# Sacramento Perch in Utah?



## tye dye twins (Mar 8, 2011)

I was reading through some library books on panfish and I noticed in th proc that the Sacramento Perch limit is 8. So where in Utah would you find this species?


----------



## LOAH (Sep 29, 2007)

Pruess Lake (Garrison Reservoir). It's out by the Nevada state line. Here's a map link:

http://maps.google.com/maps?hl=en&ll=38 ... 1&t=h&z=15


----------



## tye dye twins (Mar 8, 2011)

Hey I will have to hit that when I go to ski Great Basin National Park next year! Here is a couple pics of GBNP. It is the 2nd least visited national park in the usa.

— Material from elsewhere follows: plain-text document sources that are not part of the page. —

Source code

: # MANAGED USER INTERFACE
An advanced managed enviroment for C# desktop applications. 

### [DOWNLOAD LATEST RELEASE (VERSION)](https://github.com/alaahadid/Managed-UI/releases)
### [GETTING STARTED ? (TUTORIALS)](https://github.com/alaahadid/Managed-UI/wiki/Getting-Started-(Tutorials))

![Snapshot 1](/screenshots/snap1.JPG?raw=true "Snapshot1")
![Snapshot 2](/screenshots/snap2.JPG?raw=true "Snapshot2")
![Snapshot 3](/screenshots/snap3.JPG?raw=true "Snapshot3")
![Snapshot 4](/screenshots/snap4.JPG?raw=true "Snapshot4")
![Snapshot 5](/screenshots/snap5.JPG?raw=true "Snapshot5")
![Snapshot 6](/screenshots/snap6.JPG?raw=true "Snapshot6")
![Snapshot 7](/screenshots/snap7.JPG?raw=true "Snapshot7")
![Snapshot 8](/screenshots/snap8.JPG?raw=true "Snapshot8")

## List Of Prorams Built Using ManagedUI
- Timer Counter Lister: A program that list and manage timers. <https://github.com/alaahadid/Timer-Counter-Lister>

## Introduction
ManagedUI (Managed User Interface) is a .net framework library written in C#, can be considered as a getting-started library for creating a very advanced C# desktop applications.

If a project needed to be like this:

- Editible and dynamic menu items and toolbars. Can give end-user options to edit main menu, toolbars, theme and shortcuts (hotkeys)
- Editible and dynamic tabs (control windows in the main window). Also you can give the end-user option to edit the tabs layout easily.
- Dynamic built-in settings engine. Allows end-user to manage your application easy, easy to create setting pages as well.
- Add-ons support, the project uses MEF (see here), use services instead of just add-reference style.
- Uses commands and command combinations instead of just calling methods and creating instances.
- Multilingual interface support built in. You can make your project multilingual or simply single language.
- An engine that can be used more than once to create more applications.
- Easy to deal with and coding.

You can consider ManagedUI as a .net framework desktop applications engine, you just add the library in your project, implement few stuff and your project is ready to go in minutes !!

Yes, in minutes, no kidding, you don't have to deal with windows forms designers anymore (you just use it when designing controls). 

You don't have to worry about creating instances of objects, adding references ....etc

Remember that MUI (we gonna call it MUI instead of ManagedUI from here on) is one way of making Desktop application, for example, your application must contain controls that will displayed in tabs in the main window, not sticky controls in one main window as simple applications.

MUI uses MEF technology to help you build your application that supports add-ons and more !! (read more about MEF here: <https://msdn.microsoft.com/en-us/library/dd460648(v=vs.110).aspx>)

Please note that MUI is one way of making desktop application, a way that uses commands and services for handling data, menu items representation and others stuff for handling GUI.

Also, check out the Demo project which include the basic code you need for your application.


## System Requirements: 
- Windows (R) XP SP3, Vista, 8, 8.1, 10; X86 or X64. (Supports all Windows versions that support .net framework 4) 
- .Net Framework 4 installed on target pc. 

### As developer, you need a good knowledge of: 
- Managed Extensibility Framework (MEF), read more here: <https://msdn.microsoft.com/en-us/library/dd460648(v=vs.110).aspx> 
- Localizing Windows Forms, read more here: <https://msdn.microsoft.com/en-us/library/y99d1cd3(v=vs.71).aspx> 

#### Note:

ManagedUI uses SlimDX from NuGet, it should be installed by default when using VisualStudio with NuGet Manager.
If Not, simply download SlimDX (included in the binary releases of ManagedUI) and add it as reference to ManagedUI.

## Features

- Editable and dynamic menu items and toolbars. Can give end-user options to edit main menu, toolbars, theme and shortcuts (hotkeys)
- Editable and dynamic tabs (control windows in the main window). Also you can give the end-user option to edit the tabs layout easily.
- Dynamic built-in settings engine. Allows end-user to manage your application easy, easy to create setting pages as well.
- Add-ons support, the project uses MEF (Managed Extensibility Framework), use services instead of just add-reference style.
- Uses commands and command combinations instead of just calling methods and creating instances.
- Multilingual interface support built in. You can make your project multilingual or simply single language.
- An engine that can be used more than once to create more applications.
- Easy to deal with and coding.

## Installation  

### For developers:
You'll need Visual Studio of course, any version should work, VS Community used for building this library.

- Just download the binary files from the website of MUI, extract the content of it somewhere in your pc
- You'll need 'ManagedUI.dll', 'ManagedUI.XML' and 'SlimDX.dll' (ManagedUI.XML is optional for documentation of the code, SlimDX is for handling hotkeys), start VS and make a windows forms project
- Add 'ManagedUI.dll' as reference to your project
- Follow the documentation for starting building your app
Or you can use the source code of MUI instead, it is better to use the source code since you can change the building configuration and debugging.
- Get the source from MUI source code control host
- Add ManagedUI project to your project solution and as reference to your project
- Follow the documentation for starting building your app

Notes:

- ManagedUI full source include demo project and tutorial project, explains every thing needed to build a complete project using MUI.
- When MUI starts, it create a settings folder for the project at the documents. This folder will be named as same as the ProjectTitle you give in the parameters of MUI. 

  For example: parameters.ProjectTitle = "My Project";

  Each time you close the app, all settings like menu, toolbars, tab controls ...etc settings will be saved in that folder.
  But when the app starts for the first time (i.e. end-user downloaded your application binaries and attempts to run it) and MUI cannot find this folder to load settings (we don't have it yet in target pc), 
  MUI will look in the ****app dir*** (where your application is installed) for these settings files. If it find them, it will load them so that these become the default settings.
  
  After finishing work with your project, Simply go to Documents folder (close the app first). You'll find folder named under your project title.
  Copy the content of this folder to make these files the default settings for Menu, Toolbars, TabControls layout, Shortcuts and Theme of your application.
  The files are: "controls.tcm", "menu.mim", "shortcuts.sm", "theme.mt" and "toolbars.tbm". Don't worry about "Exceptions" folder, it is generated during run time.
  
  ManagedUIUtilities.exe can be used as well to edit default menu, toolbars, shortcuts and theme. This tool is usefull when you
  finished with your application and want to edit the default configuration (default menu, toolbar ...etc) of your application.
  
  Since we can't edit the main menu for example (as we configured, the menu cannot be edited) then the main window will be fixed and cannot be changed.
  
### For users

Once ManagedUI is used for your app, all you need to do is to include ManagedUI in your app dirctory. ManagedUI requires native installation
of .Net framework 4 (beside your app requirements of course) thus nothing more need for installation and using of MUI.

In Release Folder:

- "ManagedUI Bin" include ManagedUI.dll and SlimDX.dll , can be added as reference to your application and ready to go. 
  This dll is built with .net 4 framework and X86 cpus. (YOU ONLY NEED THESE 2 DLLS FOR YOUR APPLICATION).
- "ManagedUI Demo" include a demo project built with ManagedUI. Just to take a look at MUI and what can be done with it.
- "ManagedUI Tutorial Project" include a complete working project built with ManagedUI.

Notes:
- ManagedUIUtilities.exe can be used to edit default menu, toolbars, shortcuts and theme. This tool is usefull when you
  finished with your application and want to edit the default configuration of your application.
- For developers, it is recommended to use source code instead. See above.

Me skinning to the top of Bald Mtn.








Lehman Caves, a real life hallucination!








Our secret spot on Bald Mtn.








Our tracks on Bald Mtn.








Our buddy coming down Jeff Davis Peak.


----------



## LOAH (Sep 29, 2007)

That's pretty cool. Lehman Cave is awesome. I went there when I was a kid.

Now I've got to ask: What's the least visited Nat'l Park in the US?


----------



## tye dye twins (Mar 8, 2011)

Tortogia in Florida. There was a ranger that used to work there and he loved tortogia. He used to drive a boat in the ocean and he would see dolfins all the time.


----------